Составляя эти записки, я стремилась сохранить для будущего правду о тех событиях, которые происходили у меня на глазах. А поскольку мое с братом детство прошло в дедушкином доме, и мои родители были постоянно вовлечены в гущу событий, то мои впечатления и знание этих событий являются самыми непосредственными.
Когда не стало дедушки, мне было 11 лет. Я хорошо помню и его, и бабушку, Зинаиду Петровну, умершую за 10 месяцев до ареста дедушки, с ними обоими у меня связаны самые светлые, самые счастливые дни моего детства и отрочества. Мой дедушка был также и моим крестным отцом. При крещении мне было дано имя в честь Св. Марии Магдалины.
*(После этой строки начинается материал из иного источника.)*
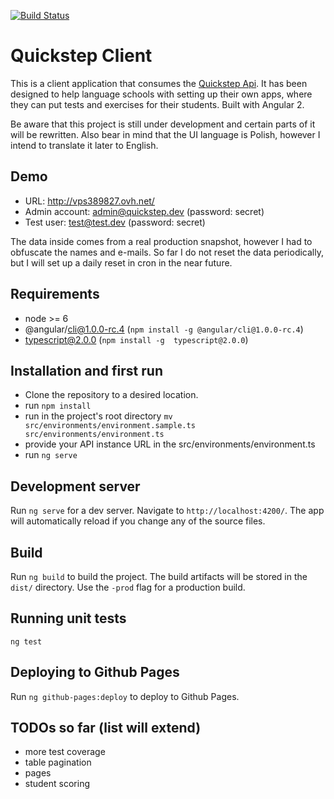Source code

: [![Build Status](https://travis-ci.org/lekiert/quickstep-client.svg?branch=master)](https://travis-ci.org/lekiert/quickstep-client)

# Quickstep Client

This is a client application that consumes the [Quickstep Api](https://github.com/lekiert/quickstep-api). It has been designed to help language schools with setting up their own apps, where they can put tests and exercises for their students. Built with Angular 2.

Be aware that this project is still under development and certain parts of it will be rewritten. Also bear in mind that the UI language is Polish, however I intend to translate it later to English.

## Demo

* URL: http://vps389827.ovh.net/
* Admin account: admin@quickstep.dev (password: secret)
* Test user: test@test.dev (password: secret)

The data inside comes from a real production snapshot, however I had to obfuscate the names and e-mails. So far I do not reset the data periodically, but I will set up a daily reset in cron in the near future.

## Requirements
* node >= 6
* @angular/cli@1.0.0-rc.4 (`npm install -g @angular/cli@1.0.0-rc.4`)
* typescript@2.0.0 (`npm install -g  typescript@2.0.0`)

## Installation and first run
* Clone the repository to a desired location.
* run `npm install`
* run in the project's root directory `mv src/environments/environment.sample.ts src/environments/environment.ts`
* provide your API instance URL in the src/environments/environment.ts
* run `ng serve`

## Development server
Run `ng serve` for a dev server. Navigate to `http://localhost:4200/`. The app will automatically reload if you change any of the source files.

## Build

Run `ng build` to build the project. The build artifacts will be stored in the `dist/` directory. Use the `-prod` flag for a production build.

## Running unit tests

`ng test`

## Deploying to Github Pages

Run `ng github-pages:deploy` to deploy to Github Pages.

## TODOs so far (list will extend)
* more test coverage
* table pagination
* pages
* student scoring 


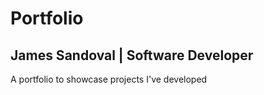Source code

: # Portfolio

## James Sandoval | Software Developer

A portfolio to showcase projects I've developed
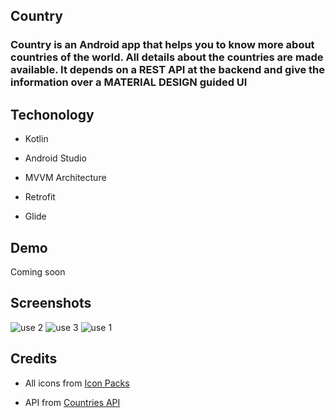 ## Country

### Country is an Android app that helps you to know more about countries of the world. All details about the countries are made available. It depends on a REST API at the backend and give the information over a **MATERIAL DESIGN** guided UI

## Techonology

- Kotlin

- Android Studio

- MVVM Architecture

- Retrofit

- Glide

## Demo
Coming soon

## Screenshots
![use 2](https://user-images.githubusercontent.com/60087143/224196743-95de2b50-cdce-4549-a34c-37d9780abbc4.png)
![use 3](https://user-images.githubusercontent.com/60087143/224196755-1679e582-c72f-4749-9b2d-45695d628983.png)
![use 1](https://user-images.githubusercontent.com/60087143/224196773-0a4abe9a-1e5c-491e-82a8-e938ae89a110.png)


## Credits

- All icons from [Icon Packs](https://www.iconpacks.net)

- API from [Countries API](https://www.restcountries.com)
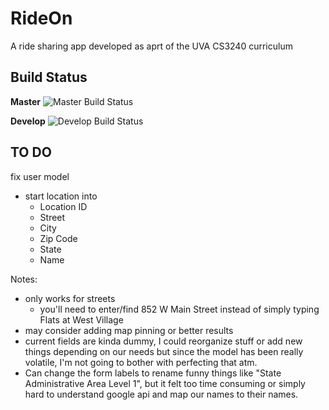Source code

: # RideOn
A ride sharing app developed as aprt of the UVA CS3240 curriculum

## Build Status
**Master**
![Master Build Status](https://travis-ci.com/uva-cs3240-f19/project-102-rideon.svg?token=6qzs2Kors1PzmyQsy5PA&branch=master)

**Develop**
![Develop Build Status](https://travis-ci.com/uva-cs3240-f19/project-102-rideon.svg?token=6qzs2Kors1PzmyQsy5PA&branch=develop)

## TO DO


fix user model
- start location into
    - Location ID
    - Street
    - City
    - Zip Code
    - State
    - Name







Notes:
- only works for streets
    - you'll need to enter/find 852 W Main Street instead of simply typing Flats at West Village
- may consider adding map pinning or better results
- current fields are kinda dummy, I could reorganize stuff or add new things depending on our needs but since the model has been really volatile, I'm not going to bother with perfecting that atm.
- Can change the form labels to rename funny things like "State Administrative Area Level 1", but it felt too time consuming or simply hard to understand google api and map our names to their names.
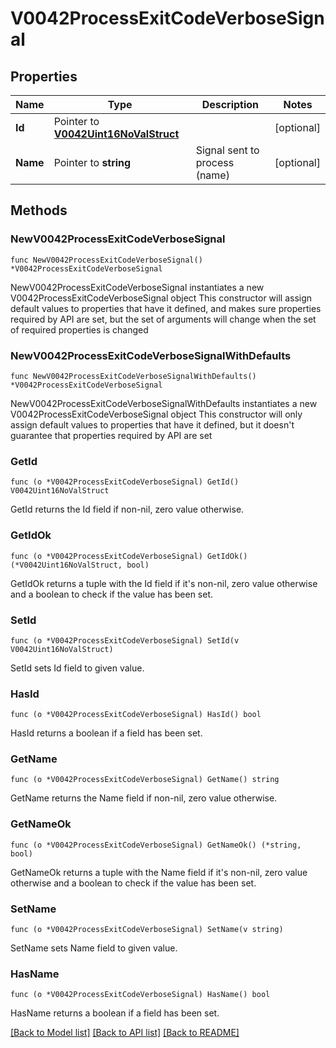 # V0042ProcessExitCodeVerboseSignal

## Properties

Name | Type | Description | Notes
------------ | ------------- | ------------- | -------------
**Id** | Pointer to [**V0042Uint16NoValStruct**](V0042Uint16NoValStruct.md) |  | [optional] 
**Name** | Pointer to **string** | Signal sent to process (name) | [optional] 

## Methods

### NewV0042ProcessExitCodeVerboseSignal

`func NewV0042ProcessExitCodeVerboseSignal() *V0042ProcessExitCodeVerboseSignal`

NewV0042ProcessExitCodeVerboseSignal instantiates a new V0042ProcessExitCodeVerboseSignal object
This constructor will assign default values to properties that have it defined,
and makes sure properties required by API are set, but the set of arguments
will change when the set of required properties is changed

### NewV0042ProcessExitCodeVerboseSignalWithDefaults

`func NewV0042ProcessExitCodeVerboseSignalWithDefaults() *V0042ProcessExitCodeVerboseSignal`

NewV0042ProcessExitCodeVerboseSignalWithDefaults instantiates a new V0042ProcessExitCodeVerboseSignal object
This constructor will only assign default values to properties that have it defined,
but it doesn't guarantee that properties required by API are set

### GetId

`func (o *V0042ProcessExitCodeVerboseSignal) GetId() V0042Uint16NoValStruct`

GetId returns the Id field if non-nil, zero value otherwise.

### GetIdOk

`func (o *V0042ProcessExitCodeVerboseSignal) GetIdOk() (*V0042Uint16NoValStruct, bool)`

GetIdOk returns a tuple with the Id field if it's non-nil, zero value otherwise
and a boolean to check if the value has been set.

### SetId

`func (o *V0042ProcessExitCodeVerboseSignal) SetId(v V0042Uint16NoValStruct)`

SetId sets Id field to given value.

### HasId

`func (o *V0042ProcessExitCodeVerboseSignal) HasId() bool`

HasId returns a boolean if a field has been set.

### GetName

`func (o *V0042ProcessExitCodeVerboseSignal) GetName() string`

GetName returns the Name field if non-nil, zero value otherwise.

### GetNameOk

`func (o *V0042ProcessExitCodeVerboseSignal) GetNameOk() (*string, bool)`

GetNameOk returns a tuple with the Name field if it's non-nil, zero value otherwise
and a boolean to check if the value has been set.

### SetName

`func (o *V0042ProcessExitCodeVerboseSignal) SetName(v string)`

SetName sets Name field to given value.

### HasName

`func (o *V0042ProcessExitCodeVerboseSignal) HasName() bool`

HasName returns a boolean if a field has been set.


[[Back to Model list]](../README.md#documentation-for-models) [[Back to API list]](../README.md#documentation-for-api-endpoints) [[Back to README]](../README.md)



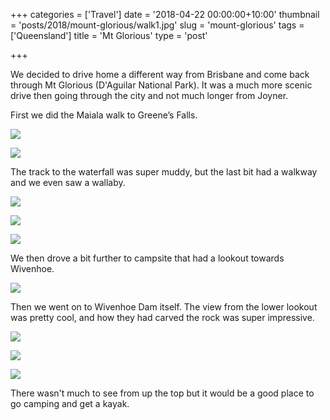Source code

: +++
categories = ['Travel']
date = '2018-04-22 00:00:00+10:00'
thumbnail = 'posts/2018/mount-glorious/walk1.jpg'
slug = 'mount-glorious'
tags = ['Queensland']
title = 'Mt Glorious'
type = 'post'

+++

We decided to drive home a different way from Brisbane and come back through Mt Glorious (D'Aguilar National Park).
It was a much more scenic drive then going through the city and not much longer from Joyner.

First we did the Maiala walk to Greene’s Falls.

![](walk1.jpg "")

![](walk2.jpg "")

The track to the waterfall was super muddy, but the last bit had a walkway and we even saw a wallaby.

![](wallaby.jpg "")

![](falls1.jpg "")

![](falls2.jpg "")

We then drove a bit further to campsite that had a lookout towards Wivenhoe.

![](lookout.jpg "")

Then we went on to Wivenhoe Dam itself. The view from the lower lookout was pretty
cool, and how they had carved the rock was super impressive.

![](wivenhoe1.jpg "")

![](wivenhoe2.jpg "")

![](wivenhoe3.jpg "")

There wasn't much to see from up the top but it would be a good place to go camping and get a kayak.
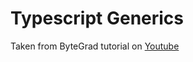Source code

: # Typescript Generics

Taken from ByteGrad tutorial on [Youtube](https://youtu.be/ymSRTXT-iK4?si=sqrC-j6619bfgCQw)
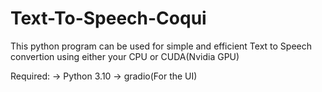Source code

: # Text-To-Speech-Coqui

This python program can be used for simple and efficient Text to Speech convertion
using either your CPU or CUDA(Nvidia GPU)

Required:
  -> Python 3.10
  -> gradio(For the UI)
  
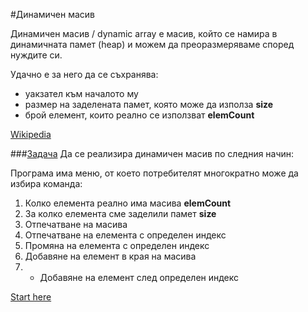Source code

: #Динамичен масив

Динамичен масив / dynamic array е масив, който се намира в динамичната памет (heap)
и можем да преоразмеряваме според нуждите си.

Удачно е за него да се съхранява:
* уакзател към началото му
* размер на заделената памет, която може да използа __size__
* брой елемент, които реално се използват __elemCount__


[Wikipedia](https://en.wikipedia.org/wiki/Dynamic_array)


###[Задача]()
Да се реализира динамичен масив по следния начин:

Програма има меню, от което потребителят многократно може да избира команда:
1. Колко елемента реално има масива __elemCount__
2. За колко елемента сме заделили памет __size__
3. Отпечатване на масива
4. Отпечатване на елемента с определен индекс
5. Промяна на елемента с определен индекс
6. Добавяне на елемент в края на масива
7. * Добавяне на елемент след определен индекс

[Start here](start-here.cpp)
Дедушка тогда сказал обо мне «бэхора-бэхор» (на древнееврейском языке – «первородная дочь первородного сына).
Священнический дедушкин дом имел палисадник и сад. Здесь родилась я и мой брат Николай. Дом примыкал к церкви Святителя Николая Доброго по ул.Покровской № 6. Несмотря на то, что нас выселили оттуда, когда мне было года 3 (а брату около полутора), хоть и смутно, но помню отдельные его помещения, их интерьер и обитателей.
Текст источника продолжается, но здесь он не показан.